(Extracted data entries)
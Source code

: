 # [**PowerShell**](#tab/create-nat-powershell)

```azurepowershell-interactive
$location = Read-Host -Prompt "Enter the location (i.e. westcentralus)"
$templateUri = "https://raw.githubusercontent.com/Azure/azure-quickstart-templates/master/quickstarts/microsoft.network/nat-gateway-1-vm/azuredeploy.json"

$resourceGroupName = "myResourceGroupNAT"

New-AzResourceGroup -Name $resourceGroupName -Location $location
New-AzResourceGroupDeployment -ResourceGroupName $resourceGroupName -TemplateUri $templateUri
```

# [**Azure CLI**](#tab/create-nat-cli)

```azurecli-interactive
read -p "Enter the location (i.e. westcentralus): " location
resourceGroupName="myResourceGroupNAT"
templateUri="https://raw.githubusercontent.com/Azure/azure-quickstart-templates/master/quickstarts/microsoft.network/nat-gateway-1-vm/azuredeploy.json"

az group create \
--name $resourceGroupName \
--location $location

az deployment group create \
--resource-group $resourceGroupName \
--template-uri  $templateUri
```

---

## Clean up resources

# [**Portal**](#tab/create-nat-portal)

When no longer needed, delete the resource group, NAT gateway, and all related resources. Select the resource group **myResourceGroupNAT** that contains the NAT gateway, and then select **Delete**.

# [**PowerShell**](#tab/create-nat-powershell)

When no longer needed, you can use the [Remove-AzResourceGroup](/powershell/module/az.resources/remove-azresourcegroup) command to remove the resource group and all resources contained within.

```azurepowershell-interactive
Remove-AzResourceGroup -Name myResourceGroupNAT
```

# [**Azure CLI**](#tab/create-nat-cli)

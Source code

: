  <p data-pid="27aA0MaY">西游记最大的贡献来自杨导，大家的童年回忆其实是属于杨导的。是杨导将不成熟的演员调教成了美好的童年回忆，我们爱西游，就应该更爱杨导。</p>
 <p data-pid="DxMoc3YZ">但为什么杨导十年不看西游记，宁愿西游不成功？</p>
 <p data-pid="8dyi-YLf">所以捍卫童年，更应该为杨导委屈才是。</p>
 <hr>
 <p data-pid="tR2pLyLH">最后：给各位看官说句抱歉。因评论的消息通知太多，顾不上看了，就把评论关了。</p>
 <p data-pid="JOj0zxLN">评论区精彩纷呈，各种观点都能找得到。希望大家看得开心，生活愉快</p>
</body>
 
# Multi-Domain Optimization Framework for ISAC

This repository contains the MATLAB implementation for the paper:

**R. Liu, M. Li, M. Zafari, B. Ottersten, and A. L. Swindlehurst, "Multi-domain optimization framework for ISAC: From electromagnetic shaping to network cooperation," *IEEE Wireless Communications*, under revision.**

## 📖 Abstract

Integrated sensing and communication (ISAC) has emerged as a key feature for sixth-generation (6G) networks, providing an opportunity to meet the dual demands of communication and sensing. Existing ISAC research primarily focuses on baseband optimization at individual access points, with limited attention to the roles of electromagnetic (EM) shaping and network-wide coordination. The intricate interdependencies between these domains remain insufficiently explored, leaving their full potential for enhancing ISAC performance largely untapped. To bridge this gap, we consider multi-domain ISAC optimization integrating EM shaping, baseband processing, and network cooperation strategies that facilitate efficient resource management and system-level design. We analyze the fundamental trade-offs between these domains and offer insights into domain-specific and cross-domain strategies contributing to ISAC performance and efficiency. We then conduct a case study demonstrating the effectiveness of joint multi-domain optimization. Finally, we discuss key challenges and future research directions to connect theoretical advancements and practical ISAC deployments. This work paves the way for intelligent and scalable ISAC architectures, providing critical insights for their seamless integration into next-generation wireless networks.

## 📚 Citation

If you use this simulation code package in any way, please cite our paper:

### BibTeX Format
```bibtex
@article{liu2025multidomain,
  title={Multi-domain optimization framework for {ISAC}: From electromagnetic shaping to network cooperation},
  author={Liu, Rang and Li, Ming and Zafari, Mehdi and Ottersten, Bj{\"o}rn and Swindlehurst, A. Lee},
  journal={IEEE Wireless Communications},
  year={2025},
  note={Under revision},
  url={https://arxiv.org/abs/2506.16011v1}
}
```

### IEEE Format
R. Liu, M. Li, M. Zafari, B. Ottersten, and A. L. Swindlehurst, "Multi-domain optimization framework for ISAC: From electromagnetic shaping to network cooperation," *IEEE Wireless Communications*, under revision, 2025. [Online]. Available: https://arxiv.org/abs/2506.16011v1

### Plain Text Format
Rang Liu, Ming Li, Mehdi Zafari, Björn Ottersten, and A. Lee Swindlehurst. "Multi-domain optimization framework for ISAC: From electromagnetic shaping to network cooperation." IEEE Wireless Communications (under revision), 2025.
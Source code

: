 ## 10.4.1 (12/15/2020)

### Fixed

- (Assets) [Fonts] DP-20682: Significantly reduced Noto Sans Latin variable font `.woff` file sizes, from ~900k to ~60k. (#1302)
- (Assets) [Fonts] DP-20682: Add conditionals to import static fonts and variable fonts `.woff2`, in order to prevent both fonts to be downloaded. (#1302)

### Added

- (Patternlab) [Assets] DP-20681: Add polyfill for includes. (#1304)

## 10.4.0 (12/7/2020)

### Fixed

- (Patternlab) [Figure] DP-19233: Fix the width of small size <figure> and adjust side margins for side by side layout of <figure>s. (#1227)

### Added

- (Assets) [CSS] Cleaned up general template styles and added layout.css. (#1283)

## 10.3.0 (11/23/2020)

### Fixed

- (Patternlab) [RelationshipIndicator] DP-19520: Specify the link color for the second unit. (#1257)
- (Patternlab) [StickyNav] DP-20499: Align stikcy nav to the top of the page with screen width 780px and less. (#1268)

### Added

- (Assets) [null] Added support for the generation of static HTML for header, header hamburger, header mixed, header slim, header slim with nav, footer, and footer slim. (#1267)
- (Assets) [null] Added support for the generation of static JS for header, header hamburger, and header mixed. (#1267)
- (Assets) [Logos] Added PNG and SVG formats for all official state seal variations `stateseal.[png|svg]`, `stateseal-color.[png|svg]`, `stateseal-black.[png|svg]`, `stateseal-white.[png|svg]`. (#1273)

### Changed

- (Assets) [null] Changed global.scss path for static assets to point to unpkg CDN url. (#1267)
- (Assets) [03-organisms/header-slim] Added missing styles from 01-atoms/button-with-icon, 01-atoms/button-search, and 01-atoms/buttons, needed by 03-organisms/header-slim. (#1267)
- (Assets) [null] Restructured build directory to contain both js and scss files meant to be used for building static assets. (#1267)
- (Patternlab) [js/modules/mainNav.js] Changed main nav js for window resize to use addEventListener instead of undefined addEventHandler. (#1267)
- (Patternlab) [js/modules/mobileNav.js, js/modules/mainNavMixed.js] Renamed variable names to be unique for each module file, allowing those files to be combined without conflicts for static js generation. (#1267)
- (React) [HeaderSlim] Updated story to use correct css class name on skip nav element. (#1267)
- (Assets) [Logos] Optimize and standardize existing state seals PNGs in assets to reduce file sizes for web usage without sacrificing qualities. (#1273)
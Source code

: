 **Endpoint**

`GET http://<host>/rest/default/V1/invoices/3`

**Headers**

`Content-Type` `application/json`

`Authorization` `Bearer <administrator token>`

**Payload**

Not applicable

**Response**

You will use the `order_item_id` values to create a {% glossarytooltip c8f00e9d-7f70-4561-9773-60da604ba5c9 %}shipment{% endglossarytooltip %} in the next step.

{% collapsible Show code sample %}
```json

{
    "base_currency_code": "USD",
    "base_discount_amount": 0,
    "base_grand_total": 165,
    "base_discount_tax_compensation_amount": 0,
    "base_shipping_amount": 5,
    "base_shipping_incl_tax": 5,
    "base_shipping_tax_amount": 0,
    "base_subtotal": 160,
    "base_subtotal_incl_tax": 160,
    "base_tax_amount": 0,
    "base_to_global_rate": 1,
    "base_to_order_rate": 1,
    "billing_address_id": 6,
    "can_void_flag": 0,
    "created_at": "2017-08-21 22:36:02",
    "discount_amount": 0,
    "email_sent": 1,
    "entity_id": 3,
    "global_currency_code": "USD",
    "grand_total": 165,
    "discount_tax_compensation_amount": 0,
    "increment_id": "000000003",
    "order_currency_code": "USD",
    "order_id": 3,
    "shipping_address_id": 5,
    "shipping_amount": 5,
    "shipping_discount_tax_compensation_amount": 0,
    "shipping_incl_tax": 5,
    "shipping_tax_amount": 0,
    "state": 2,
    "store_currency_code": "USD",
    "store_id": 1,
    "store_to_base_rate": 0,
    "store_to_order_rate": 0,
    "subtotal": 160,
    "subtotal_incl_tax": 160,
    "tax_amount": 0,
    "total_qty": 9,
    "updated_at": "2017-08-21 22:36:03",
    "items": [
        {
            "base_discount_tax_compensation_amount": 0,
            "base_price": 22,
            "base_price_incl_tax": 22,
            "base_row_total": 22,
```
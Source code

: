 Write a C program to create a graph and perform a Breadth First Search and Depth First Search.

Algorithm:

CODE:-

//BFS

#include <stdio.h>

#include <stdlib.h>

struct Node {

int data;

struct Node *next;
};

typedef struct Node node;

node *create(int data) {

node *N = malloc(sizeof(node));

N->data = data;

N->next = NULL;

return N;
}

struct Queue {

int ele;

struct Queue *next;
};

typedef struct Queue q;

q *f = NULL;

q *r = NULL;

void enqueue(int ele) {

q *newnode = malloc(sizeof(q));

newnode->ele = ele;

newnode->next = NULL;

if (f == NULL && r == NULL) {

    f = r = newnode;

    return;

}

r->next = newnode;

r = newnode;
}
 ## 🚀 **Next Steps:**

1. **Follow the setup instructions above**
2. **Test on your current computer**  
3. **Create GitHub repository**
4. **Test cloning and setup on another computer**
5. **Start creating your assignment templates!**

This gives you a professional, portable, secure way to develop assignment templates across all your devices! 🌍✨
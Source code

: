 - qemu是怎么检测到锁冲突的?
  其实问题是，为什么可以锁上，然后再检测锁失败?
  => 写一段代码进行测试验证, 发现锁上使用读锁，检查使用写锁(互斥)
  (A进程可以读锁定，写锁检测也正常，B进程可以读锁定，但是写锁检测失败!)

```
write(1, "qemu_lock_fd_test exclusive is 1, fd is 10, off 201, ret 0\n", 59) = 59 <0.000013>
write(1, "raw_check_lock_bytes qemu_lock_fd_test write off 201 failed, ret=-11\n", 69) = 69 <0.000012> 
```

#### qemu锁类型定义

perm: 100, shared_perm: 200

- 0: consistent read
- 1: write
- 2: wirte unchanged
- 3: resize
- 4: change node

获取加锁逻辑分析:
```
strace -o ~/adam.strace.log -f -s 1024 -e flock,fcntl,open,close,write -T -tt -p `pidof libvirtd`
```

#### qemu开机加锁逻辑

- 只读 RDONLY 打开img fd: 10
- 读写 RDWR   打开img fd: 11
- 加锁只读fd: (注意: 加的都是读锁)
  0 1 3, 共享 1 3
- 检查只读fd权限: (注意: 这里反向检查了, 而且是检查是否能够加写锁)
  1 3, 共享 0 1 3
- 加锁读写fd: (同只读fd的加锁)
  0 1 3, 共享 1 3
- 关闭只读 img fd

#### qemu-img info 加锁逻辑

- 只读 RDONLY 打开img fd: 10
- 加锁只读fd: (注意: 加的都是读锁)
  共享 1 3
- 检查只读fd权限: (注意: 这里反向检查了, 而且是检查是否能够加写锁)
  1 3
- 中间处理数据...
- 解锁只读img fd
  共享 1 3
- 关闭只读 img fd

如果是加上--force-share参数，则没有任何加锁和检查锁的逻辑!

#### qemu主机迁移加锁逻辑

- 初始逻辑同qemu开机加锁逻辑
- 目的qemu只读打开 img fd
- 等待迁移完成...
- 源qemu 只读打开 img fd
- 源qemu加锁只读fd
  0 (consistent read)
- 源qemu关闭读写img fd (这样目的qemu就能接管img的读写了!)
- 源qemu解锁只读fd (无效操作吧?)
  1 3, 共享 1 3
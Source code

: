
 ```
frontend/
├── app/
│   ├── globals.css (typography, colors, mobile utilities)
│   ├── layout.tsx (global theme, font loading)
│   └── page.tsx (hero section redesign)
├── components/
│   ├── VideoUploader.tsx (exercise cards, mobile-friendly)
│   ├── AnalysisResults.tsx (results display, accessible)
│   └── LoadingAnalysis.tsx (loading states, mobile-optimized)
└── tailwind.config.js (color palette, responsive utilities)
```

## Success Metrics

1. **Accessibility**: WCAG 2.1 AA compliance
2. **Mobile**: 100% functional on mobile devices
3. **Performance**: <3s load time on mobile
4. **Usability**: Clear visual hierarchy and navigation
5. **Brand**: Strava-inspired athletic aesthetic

#### REQUIREMENT:
Collect the lines of the data that carry the word "newnode".

#### RESPONSE AREA:
q *newnode = malloc(sizeof(q));
newnode->ele = ele;
newnode->next = NULL;
    f = r = newnode;
r->next = newnode;
r = newnode;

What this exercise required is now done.